Российская революция 1917 года была беспрецедентным по значению событием в истории. Последовавшая за ней Гражданская война в России 1917-1922 гг. – одно из самых противоречивых событий не только в российской, но и в мировой истории. Обращение к последствиям революционных преобразований в год 100-летия этих событий позволяет поднимать самые разнообразные темы и проблемы. Одной из таковых может стать тема идеологического размежевания победителей революции 1917 г. и их противников, которые активно сопротивлялись данной власти в разных регионах бывшей Российской Империи. Они же и перенесли идеологию этого сопротивления в эмиграцию. По новейшим исследованиям ученых, на разных территориях русского рассеяния от ближнего зарубежья до стран «третьего мира» оказалось около 2-2,5 млн человек. Разношерстная масса эмигрантов, принадлежащая к разным сословиям, как правило, строила смысл своего существования в эмиграции на борьбе против большевизма в горячо любимой Родине. Желание вернуться в страну, которая не управляется большевиками, стало для них смыслом жизни. В свою очередь, для успешной борьбы против «богоборческой власти» русские эмигранты должны были использовать все имеющиеся альтернативы и ресурсы, в т.ч. идеологические, чтобы показать другое видение исторического процесса развития России, показать другое ее будущее. Всесословность эмиграции, в некоторой степени, помогала составить определенный срез русского общества, который оказался «под гнетом» большевиков. Для того чтобы противопоставить господствующей в России идеологии большевизма свою твердую позицию, эмиграции требовалось пройти определенную эволюцию. Важно было понять, что ценного могла бы в себя вобрать традиция российской государственности, какие изменения произошли в российском обществе за годы Революции и Гражданской войны, а также как эти положения связать с новыми веяниями идеологий стран Запада, минуя коммунизм. Не случайно поэтому, что труды эмигрантов часто обращались к историческому прошлому России. Патриотический порыв, ностальгия по прошлому, желание вернуться домой, услышать родной язык – все эти и многие другие факторы способствовали тому, что большая часть трудов в эмиграции была посвящена началу ХХ века, Первой мировой войне, а также Гражданской войне. Формирование либерального консерватизма, помимо того, что имело свою точку отсчета, имело и своего главного идеолога – бывшего депутата Государственной Думы, а первоначально и вовсе марксиста П.Б. Струве.
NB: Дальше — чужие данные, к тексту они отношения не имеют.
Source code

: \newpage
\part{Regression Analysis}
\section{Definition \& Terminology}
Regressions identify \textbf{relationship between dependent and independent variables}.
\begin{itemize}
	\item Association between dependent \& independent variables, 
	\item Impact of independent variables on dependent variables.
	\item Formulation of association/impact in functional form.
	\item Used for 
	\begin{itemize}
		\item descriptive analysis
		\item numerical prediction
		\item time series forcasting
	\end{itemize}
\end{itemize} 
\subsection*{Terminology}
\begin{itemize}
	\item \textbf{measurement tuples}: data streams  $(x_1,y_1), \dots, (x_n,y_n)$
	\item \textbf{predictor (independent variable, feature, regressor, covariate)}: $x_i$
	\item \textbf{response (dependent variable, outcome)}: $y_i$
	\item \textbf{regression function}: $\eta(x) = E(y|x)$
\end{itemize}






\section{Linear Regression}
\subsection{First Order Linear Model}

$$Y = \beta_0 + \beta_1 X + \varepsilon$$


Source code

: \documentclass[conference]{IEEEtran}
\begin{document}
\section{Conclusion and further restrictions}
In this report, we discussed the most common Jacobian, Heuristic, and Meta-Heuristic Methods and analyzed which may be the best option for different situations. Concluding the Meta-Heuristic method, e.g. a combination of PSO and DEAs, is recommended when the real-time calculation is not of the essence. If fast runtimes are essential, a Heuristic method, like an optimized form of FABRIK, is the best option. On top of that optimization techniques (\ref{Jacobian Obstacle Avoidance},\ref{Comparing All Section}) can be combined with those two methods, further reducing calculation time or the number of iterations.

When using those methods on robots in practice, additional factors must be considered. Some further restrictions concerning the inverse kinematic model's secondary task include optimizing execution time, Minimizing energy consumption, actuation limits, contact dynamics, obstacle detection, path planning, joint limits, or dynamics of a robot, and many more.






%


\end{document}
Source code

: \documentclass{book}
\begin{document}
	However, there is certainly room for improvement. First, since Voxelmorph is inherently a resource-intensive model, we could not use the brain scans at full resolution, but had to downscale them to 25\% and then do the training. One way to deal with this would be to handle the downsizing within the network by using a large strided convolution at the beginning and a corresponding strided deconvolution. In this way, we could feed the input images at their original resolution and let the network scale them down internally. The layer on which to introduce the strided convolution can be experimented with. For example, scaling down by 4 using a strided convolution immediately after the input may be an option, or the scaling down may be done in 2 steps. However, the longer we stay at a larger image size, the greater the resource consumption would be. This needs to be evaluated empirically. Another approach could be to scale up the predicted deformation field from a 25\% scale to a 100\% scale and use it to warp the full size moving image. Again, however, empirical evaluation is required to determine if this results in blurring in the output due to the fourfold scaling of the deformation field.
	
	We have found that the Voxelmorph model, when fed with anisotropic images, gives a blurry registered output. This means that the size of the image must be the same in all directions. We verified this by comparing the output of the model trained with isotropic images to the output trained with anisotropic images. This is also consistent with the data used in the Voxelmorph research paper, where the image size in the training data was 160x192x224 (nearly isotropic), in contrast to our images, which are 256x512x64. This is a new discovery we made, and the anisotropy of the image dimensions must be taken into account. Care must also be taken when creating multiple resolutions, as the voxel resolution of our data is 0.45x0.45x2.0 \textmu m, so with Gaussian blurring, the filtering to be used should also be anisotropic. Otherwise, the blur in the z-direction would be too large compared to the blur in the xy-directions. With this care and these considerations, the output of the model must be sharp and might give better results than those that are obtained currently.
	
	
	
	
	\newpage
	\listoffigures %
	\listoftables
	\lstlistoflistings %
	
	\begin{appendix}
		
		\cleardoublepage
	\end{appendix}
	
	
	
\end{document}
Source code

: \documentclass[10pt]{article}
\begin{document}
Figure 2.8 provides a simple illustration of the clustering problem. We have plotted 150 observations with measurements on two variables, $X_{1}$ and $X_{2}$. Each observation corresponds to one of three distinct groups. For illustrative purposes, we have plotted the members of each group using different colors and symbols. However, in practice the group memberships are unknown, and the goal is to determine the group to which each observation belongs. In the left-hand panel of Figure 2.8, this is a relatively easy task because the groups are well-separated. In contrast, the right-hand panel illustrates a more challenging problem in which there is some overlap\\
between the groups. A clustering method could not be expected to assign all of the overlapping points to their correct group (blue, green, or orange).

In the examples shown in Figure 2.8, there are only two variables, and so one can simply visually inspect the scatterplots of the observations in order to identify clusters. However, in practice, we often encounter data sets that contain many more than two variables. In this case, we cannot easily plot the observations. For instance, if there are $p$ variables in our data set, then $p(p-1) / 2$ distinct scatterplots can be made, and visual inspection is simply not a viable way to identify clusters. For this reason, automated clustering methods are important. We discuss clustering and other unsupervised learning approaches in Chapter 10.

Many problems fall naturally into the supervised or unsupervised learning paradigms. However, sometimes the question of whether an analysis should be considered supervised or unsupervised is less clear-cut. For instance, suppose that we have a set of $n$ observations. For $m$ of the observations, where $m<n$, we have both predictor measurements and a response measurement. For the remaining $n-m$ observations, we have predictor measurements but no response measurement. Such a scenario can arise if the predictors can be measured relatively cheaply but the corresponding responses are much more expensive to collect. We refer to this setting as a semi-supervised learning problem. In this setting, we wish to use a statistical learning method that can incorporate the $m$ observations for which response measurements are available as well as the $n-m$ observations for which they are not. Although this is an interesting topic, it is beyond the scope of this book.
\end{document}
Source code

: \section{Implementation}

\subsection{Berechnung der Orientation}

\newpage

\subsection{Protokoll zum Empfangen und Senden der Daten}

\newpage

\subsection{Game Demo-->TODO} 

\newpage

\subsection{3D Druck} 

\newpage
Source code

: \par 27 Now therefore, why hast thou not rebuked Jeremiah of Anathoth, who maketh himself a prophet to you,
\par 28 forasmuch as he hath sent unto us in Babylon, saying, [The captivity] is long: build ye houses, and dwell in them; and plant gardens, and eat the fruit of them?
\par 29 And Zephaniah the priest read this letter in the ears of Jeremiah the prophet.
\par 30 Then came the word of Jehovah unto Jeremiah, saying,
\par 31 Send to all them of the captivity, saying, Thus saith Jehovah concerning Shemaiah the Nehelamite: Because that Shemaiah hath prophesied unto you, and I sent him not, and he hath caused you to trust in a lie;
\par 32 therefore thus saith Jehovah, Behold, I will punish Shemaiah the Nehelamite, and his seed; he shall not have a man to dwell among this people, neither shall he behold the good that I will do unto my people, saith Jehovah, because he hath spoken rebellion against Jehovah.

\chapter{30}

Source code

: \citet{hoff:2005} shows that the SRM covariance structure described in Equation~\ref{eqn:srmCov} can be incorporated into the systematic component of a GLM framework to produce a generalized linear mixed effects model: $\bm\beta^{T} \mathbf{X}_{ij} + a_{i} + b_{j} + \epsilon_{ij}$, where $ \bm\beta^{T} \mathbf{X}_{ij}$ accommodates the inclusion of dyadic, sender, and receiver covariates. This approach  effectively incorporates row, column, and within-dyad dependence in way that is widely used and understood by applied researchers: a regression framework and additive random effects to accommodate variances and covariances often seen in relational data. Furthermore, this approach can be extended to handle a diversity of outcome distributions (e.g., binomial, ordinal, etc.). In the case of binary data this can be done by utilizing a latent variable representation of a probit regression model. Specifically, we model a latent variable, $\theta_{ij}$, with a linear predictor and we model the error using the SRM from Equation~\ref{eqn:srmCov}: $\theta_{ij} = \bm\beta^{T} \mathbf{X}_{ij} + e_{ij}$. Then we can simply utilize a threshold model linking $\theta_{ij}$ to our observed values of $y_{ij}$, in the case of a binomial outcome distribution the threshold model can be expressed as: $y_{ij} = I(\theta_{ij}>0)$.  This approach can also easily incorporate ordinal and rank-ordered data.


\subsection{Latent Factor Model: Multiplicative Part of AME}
Формирование идеологии либерального консерватизма в эмиграции, в отличие от нормальной логики развития идеологической платформы, исходило в эмиграции от обратных тенденций. Помимо того, что русские либеральные консерваторы не пытались принять на себя наследие старших русских своих «единомышленников», они и не пытались его полностью повторить. Условия эмиграции оказались совершенно иными, ведь пройдя через войны и лишения, психология абсолютно любого человека изменится. В русской эмиграции 1920-х гг. отсутствовало единое понимание того, что противопоставить большевикам на идейном уровне. Поэтому до 1925 года большая часть политически активных эмигрантов занималась политической борьбой друг с другом. Появление же идеологии произошло практически одномоментно, когда уже все эмигранты разделились на правых, центристов и левых. Именно в этот момент в эмиграции все насущнее стали требования объединения под одним знаменем. С определенной натяжкой можно сказать, что это произошло впервые после многолетнего разобщения. Политические структуры, которые уже были созданы к 1925 году, в своей деятельности, с точки зрения идеологии, опирались отнюдь не на идеи, выдвинутые П.Б. Струве и авторами парижской газеты «Возрождение» (эдакого «рупора либерального консерватизма»). Большая часть будущих политических сторонников Великого Князя Николая Николаевича-мл., который фактически был провозглашен Верховным Вождем русской эмиграции именно сторонниками либерального консерватизма, была сторонниками монархической формы правления, а некоторые отдельные представители русских правоцентристов в эмиграции в 1920-е гг. принадлежали в прошлом и к ультраправому лагерю. Большая часть при этом даже не изменила своих политических убеждений, примкнув к наиболее сильному союзнику на некоторое время. На путях династического и политического объединения, но не меньшего и разобщения, русская эмиграция продолжала свою активную политическую деятельность до середины 1920-х гг., когда единственная смелая попытка правоцентристов объединить эмиграцию на основе единого идеологического подхода потерпела поражение на Российском Зарубежном Съезде в Париже в апреле 1926 года. Нам кажется, что подобные идеи национального единства брались русскими изгнанниками не только из личных желаний прийти к единству, но и заимствовались из идеологического поля западных держав того времени, в т.ч. из фашизма и консервативного крена в ряде государств Европы в 1920-е гг.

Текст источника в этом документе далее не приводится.